The Stage reports that secondary school drama provision is in “crisis”, leading industry figures including playwright James Graham have warned.
They have claimed that cuts to drama in schools coupled with a shortage of new teachers is fuelling the problem, warning that a decline in the number of drama teachers at secondary level will result in the sector becoming less diverse in the long term.
Statistics from the Labour Party’s Acting Up inquiry into working-class actors in 2017 confirmed the decline, revealing there were now 1,700 fewer drama teachers in UK schools than in 2010.
James Graham told The Stage that drama had been disappearing from state schools “by stealth”, urging the industry to “act now”.
“It’s a crisis that has been happening quietly behind the scenes, and people have not really noticed.
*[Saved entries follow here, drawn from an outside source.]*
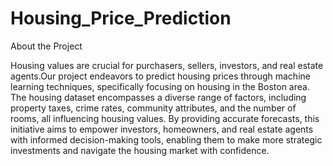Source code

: # Housing_Price_Prediction

About the Project

Housing values are crucial for purchasers, sellers, investors, and real estate agents.Our project endeavors to predict housing prices through machine learning techniques, specifically focusing on housing in the Boston area. The housing dataset encompasses a diverse range of factors, including property taxes, crime rates, community attributes, and the number of rooms, all influencing housing values. By providing accurate forecasts, this initiative aims to empower investors, homeowners, and real estate agents with informed decision-making tools, enabling them to make more strategic investments and navigate the housing market with confidence.




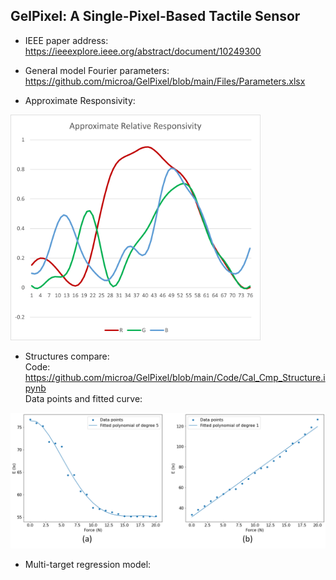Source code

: ## GelPixel: A Single-Pixel-Based Tactile Sensor

* IEEE paper address:
<br>https://ieeexplore.ieee.org/abstract/document/10249300

* General model Fourier parameters: <br>
https://github.com/microa/GelPixel/blob/main/Files/Parameters.xlsx

* Approximate Responsivity:<br>
<img src="https://github.com/microa/GelPixel/blob/main/Files/Picture2.png" width="400px">

* Structures compare:<br>
Code: https://github.com/microa/GelPixel/blob/main/Code/Cal_Cmp_Structure.ipynb<br>
Data points and fitted curve:<br>
<img src="https://github.com/microa/GelPixel/blob/main/Files/strcmp.png" width="600px">

* Multi-target regression model:<br>
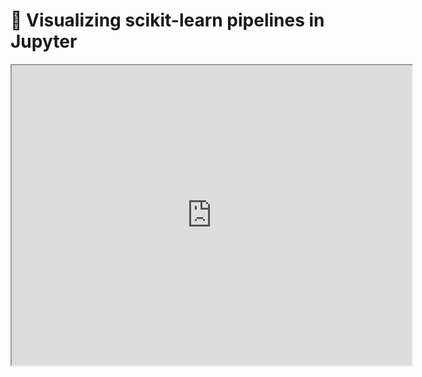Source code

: # 🎥 Visualizing scikit-learn pipelines in Jupyter

<iframe class="video" width="640px" height="480px"
        src="https://www.youtube.com/embed/D0Nyumrs0G4?rel=0"
        allowfullscreen></iframe>
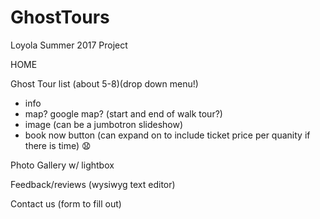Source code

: # GhostTours
Loyola Summer 2017 Project

HOME

Ghost Tour list (about 5-8)(drop down menu!)
- info
- map? google map? (start and end of walk tour?)
- image (can be a jumbotron slideshow)
- book now button (can expand on to include ticket price per quanity if there is time) :anguished:

Photo Gallery w/ lightbox

Feedback/reviews (wysiwyg text editor)

Contact us (form to fill out)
There were warning signs and nervousness around the EBacc, where the arts subjects were not recognised,” he said.
“I have total sympathy with school boards who have to make cuts because of the squeeze on funding, but what’s the future of the arts going to be if the once great leveller of inequality – education – stops?”
Meanwhile, director of learning at the National Theatre Alice King-Farlow said the theatre was concerned about the continuing marginalisation of drama in secondary schools.
“Between 2010 and 2017 there was a 24% drop in students taking drama GCSE and the risk is that the lack of specialist teachers being trained to teach drama to the highest standard will lead to further schools completely cutting drama from their curriculum,” she said.